Over 70 of the 103 Viking Energy industrial sized turbines will be within the 2km separation distance of dwellings where people living in them will have their health adversely affected. The government guidelines on minimum distance from dwellings at the time of submission of the Viking planning application was 2 km and these guidelines were ignored by councillors. Much of the Viking windfarm will be built on land owned by Shetland Islands Council. Shetland Charitable Trust has ignored Dr Taylor’s Health Impact Assessment and Shetland Islands Council have also failed to take any action to protect the health of residents within the 2km zone.
It is not just on health issues that evidence against building of windfarms close to dwellings is stacking up. A recent independent report by the London School of Economics is Gone with the Wind: Valuing the Visual Impacts of Wind Turbines through House Prices.
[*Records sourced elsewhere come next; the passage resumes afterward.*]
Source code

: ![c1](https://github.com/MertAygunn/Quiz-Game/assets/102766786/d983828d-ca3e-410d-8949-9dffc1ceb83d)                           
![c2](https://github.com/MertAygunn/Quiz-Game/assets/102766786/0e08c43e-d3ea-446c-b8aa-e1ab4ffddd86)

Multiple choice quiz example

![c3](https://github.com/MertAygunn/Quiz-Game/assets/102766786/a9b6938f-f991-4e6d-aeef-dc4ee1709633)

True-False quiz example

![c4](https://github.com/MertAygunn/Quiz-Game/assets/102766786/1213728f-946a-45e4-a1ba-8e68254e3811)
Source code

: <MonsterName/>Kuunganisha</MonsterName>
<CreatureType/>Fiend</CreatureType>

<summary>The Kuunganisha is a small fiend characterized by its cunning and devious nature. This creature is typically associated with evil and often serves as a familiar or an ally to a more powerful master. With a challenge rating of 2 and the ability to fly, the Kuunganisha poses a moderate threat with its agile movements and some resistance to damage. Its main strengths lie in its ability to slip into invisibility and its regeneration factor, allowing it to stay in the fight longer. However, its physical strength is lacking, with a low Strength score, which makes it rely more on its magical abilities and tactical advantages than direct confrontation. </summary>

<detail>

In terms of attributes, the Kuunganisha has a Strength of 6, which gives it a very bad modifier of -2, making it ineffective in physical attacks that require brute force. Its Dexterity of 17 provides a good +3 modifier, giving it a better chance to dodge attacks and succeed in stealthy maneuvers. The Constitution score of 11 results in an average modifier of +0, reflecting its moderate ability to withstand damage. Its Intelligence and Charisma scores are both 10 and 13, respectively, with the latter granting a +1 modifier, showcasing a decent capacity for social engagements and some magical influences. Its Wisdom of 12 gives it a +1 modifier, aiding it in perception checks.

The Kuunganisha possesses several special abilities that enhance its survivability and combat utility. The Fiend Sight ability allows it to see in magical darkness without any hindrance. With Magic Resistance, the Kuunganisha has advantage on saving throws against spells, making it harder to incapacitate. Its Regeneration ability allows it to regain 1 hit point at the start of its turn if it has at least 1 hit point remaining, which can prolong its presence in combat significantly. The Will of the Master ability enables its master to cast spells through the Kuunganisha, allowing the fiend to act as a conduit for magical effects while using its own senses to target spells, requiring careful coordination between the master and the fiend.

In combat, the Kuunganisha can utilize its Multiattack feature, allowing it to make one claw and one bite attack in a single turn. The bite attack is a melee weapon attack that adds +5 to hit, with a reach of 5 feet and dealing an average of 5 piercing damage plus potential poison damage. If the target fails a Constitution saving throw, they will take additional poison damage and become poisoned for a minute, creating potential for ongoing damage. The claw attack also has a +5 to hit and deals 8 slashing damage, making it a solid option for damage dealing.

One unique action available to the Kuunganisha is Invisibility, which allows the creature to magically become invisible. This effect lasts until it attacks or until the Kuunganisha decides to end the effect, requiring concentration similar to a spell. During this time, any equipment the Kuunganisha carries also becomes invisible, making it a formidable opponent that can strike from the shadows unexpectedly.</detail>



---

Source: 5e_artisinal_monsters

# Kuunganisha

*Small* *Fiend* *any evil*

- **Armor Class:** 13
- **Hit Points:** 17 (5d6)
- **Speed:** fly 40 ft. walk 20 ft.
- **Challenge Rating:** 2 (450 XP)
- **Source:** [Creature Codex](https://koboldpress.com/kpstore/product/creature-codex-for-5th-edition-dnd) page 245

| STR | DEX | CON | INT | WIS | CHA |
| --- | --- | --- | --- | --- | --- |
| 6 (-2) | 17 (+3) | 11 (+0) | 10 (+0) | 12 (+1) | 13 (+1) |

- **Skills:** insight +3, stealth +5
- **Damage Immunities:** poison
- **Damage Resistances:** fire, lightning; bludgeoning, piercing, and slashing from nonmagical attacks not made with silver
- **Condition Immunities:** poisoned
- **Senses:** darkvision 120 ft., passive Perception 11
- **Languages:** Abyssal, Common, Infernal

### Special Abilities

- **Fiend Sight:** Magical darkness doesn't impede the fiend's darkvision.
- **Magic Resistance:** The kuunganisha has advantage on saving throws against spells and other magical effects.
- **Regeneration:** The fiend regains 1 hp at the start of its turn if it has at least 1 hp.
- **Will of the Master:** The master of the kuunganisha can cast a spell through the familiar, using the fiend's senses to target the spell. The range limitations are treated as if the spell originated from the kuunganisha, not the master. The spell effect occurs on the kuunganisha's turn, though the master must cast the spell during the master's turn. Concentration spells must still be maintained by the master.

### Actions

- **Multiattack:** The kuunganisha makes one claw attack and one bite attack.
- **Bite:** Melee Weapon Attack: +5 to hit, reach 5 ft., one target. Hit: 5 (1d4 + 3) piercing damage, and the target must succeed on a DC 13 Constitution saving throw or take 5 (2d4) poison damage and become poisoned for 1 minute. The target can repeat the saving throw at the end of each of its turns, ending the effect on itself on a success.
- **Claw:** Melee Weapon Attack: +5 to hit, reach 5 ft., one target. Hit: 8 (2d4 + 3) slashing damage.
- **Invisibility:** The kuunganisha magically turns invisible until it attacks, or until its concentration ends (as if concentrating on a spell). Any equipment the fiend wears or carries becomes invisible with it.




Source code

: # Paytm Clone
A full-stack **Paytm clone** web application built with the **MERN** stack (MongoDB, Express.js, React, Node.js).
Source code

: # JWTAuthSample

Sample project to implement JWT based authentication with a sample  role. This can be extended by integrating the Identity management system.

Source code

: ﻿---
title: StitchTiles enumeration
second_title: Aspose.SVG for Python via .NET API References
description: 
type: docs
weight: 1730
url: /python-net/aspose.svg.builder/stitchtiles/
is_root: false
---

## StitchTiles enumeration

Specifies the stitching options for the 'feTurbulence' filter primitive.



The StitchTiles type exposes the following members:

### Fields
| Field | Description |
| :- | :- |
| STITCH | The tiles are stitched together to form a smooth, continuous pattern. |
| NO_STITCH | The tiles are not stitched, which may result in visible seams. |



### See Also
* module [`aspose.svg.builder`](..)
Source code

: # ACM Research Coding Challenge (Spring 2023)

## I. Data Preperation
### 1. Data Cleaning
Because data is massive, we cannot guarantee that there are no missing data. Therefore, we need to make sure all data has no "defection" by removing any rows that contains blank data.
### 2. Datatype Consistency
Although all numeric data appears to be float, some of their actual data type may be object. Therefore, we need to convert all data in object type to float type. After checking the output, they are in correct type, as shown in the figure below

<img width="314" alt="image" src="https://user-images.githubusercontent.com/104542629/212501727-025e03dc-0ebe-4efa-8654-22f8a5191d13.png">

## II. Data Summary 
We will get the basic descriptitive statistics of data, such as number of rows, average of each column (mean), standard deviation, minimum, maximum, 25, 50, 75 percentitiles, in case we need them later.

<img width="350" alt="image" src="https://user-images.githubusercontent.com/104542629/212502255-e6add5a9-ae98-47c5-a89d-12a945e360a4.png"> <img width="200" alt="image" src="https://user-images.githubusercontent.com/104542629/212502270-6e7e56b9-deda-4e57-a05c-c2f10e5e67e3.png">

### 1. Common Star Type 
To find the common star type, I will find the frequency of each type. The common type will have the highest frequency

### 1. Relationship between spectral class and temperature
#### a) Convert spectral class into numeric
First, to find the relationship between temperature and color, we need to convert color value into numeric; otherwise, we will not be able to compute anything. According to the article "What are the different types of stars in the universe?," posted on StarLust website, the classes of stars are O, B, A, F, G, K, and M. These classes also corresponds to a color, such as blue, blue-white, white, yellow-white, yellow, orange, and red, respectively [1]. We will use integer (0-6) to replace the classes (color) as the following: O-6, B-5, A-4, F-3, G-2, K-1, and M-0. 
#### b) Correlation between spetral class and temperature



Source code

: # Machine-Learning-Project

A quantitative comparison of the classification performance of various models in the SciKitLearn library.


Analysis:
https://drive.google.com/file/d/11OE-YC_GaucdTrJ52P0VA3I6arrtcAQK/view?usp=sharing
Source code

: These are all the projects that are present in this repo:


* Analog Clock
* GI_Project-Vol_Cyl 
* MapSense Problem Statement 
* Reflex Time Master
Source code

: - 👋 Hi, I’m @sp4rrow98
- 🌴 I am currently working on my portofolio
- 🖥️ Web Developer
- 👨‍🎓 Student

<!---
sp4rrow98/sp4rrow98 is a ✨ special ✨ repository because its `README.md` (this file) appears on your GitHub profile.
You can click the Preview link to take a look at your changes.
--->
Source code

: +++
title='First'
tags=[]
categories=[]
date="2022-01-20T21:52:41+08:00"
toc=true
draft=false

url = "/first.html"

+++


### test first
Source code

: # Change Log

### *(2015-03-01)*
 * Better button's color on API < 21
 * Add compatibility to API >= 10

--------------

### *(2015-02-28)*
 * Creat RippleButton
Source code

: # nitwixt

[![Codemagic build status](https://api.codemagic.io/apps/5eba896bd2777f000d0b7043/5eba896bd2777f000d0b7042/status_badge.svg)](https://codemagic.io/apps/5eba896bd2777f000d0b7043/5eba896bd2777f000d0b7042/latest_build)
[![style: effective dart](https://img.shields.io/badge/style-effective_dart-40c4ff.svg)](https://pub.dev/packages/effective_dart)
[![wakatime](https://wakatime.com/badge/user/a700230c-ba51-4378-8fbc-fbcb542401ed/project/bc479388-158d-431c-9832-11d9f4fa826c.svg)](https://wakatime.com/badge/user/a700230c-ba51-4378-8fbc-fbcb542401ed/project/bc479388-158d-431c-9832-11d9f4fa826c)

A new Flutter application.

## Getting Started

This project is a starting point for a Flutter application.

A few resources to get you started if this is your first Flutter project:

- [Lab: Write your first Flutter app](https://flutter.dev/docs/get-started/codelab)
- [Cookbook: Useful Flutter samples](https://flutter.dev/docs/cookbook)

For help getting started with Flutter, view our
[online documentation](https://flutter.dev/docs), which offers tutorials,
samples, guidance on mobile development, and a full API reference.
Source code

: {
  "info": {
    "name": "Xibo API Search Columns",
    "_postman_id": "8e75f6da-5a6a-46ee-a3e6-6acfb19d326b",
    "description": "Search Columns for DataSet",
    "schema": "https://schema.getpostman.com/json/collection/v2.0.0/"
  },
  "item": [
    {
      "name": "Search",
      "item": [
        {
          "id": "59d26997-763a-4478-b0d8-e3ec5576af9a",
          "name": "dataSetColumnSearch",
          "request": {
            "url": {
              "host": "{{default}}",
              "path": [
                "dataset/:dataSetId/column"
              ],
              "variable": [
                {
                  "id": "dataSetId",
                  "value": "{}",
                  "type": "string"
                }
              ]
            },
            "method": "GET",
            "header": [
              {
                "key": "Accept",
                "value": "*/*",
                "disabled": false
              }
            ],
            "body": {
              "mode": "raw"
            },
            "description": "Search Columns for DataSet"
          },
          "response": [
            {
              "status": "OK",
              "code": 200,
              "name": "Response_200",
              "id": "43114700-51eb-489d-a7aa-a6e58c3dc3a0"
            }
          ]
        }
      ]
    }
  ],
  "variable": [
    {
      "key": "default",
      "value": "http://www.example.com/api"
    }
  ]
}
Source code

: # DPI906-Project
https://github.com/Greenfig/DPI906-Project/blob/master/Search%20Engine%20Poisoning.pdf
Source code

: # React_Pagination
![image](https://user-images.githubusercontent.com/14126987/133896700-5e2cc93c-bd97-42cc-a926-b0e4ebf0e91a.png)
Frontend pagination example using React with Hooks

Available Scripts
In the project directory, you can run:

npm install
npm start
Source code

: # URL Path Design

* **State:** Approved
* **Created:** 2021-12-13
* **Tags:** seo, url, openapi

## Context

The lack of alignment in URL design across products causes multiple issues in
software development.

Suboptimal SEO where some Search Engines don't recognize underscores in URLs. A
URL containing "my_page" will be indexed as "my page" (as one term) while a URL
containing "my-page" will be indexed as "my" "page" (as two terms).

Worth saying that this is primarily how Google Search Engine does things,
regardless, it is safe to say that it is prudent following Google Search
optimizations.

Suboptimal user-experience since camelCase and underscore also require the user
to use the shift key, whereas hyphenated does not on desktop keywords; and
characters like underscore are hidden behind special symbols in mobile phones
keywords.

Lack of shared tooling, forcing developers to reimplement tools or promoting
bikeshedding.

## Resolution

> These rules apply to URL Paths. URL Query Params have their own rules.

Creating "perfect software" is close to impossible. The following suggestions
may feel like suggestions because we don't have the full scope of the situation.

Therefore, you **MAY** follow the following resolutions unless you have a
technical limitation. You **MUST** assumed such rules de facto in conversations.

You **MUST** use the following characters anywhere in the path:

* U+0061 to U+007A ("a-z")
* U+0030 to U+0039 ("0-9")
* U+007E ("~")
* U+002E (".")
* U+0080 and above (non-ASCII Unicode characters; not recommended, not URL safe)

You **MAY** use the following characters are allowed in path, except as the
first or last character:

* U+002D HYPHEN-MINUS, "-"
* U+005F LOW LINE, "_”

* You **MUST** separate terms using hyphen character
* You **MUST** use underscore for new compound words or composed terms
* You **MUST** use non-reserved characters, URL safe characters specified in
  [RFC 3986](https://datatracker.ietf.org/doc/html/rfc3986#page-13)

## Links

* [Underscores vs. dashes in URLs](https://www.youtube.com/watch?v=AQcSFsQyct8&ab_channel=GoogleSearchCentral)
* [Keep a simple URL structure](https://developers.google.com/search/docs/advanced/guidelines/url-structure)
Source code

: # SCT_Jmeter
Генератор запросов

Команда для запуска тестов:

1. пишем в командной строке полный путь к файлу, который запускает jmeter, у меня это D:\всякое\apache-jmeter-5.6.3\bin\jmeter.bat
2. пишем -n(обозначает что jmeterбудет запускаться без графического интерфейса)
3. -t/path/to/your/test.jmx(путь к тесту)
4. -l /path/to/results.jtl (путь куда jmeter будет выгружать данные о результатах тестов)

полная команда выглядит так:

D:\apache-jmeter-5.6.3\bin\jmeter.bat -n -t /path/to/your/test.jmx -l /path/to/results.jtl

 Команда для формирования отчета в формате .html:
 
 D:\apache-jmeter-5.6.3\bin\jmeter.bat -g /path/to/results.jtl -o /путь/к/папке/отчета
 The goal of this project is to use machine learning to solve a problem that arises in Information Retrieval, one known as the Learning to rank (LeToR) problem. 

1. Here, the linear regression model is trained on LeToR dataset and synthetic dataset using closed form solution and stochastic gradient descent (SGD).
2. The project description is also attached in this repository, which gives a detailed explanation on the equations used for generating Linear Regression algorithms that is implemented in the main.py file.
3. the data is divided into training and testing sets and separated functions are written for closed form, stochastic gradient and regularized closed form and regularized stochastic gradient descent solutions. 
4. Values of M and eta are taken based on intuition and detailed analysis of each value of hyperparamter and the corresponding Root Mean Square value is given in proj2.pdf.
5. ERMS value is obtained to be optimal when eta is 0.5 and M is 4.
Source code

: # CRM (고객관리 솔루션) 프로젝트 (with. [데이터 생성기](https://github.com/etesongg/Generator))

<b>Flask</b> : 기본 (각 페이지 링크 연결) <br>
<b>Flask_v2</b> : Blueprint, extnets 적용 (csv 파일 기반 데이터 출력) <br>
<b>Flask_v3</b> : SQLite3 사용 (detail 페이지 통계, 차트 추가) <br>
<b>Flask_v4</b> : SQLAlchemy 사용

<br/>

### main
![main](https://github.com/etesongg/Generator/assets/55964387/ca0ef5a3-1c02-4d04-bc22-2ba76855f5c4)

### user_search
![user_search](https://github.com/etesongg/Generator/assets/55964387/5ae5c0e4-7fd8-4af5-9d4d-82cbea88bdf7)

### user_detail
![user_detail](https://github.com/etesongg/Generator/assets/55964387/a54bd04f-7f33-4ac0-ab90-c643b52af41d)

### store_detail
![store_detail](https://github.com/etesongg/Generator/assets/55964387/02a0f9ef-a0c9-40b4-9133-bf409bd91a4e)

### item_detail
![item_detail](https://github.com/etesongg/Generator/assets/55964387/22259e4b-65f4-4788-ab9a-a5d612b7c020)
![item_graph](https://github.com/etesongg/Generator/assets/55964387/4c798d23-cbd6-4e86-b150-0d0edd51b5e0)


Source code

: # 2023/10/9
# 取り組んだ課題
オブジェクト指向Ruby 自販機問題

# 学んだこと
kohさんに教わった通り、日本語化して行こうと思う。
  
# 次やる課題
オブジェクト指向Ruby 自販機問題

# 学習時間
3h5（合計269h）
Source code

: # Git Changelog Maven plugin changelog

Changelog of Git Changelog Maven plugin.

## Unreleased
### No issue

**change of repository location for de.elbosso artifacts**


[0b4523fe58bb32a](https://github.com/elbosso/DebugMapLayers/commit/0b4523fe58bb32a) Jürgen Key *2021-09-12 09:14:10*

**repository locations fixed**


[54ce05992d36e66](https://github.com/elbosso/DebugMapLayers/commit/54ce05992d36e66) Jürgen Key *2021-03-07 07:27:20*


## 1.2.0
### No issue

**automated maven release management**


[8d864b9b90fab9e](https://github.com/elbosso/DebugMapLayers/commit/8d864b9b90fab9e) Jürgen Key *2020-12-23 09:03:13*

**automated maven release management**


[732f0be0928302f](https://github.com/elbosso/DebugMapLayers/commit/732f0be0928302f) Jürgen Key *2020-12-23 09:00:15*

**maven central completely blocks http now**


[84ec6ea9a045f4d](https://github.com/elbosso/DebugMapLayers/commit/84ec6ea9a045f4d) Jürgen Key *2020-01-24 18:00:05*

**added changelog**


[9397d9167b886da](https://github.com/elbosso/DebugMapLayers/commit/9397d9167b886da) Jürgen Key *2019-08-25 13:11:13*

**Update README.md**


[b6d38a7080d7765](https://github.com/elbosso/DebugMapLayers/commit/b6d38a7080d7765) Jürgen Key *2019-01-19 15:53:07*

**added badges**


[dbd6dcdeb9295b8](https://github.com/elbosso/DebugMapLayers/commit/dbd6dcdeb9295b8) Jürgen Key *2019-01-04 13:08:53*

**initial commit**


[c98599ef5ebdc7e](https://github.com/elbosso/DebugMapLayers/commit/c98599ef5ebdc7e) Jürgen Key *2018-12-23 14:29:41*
This report concludes, “All the results point in the same direction. Windfarms reduce house prices in postcodes where the turbines are visible, and reduce prices relative to postcodes close to wind farms where the wind farms are not visible.”
I’m one of the lucky ones in that my house is not within the Viking Windfarm 2km zone but may well be within 2km of another industrial-sized windfarm which will need to be built to make any interconnector cable viable. It would not surprise me if, like Shetland Charitable Trust, most councillors continue to ignore the growing evidence on health and house prices. Perhaps they should take note of the many past construction practices that were formerly considered safe, such as using blue asbestos in buildings, that have come back to bite developers.
Perhaps councillors should be aware of advice recently published by the housing and homelessness charity Shelter Scotland on how to serve a “blight notice” against a council or other public authority.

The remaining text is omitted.